La centrifuga, invece, separa il liquido dal solido fino a particelle da 1 micron. Una cellula di lievito ha dimensioni minime intorno ai 5 micron. La centrifuga è ammessa dalla legge, perché non è stato puntualizzato in opportuna sede che essa ha una funzione assimilabile a un filtro e, se usata in modo spinto, non lascia nella birra alcuna forma di vita. Provare per credere: fate la prova del palloncino. 

 

Prova del palloncino

 

Prendete due birre artigianali: una winterizzata e una centrifugata.

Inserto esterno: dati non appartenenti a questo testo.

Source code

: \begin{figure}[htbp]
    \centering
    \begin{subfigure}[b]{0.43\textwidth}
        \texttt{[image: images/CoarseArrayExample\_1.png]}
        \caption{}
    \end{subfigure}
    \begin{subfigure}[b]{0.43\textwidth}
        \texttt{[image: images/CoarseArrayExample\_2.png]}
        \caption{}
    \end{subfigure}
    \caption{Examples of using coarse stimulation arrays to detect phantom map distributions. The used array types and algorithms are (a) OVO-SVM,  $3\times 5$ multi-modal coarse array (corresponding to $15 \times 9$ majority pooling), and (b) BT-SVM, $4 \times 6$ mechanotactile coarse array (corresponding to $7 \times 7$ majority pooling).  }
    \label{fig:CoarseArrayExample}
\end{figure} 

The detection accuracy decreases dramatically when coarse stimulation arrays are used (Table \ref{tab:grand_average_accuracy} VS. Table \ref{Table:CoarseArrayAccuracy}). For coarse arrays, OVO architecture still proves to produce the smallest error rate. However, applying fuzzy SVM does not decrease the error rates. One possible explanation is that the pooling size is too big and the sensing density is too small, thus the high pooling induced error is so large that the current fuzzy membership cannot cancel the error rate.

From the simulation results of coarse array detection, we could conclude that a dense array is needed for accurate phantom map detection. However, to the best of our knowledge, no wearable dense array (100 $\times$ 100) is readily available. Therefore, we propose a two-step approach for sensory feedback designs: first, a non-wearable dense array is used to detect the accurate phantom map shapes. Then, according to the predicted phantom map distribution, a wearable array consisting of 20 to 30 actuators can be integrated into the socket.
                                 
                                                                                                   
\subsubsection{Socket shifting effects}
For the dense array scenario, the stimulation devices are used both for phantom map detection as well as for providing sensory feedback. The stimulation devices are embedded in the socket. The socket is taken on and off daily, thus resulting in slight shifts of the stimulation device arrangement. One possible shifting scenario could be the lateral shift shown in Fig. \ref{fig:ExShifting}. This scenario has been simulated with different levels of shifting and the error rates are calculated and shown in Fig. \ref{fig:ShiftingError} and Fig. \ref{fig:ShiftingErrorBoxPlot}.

Lasciate poco meno di un dito di birra in ciascuna bottiglia. Aggiungete un cucchiaino di zucchero e mescolate delicatamente. Mettete un palloncino su ciascuna bottiglia e attendete per una notte (temperatura ambiente, sempre che non abitiate in un igloo...). Il palloncino gonfio mostrerà una ripresa di attività dei lieviti che erano presenti sul fondo della bottiglia. Se il palloncino non si gonfia, significa che di lieviti nella bottiglia non ce n'erano praticamente più.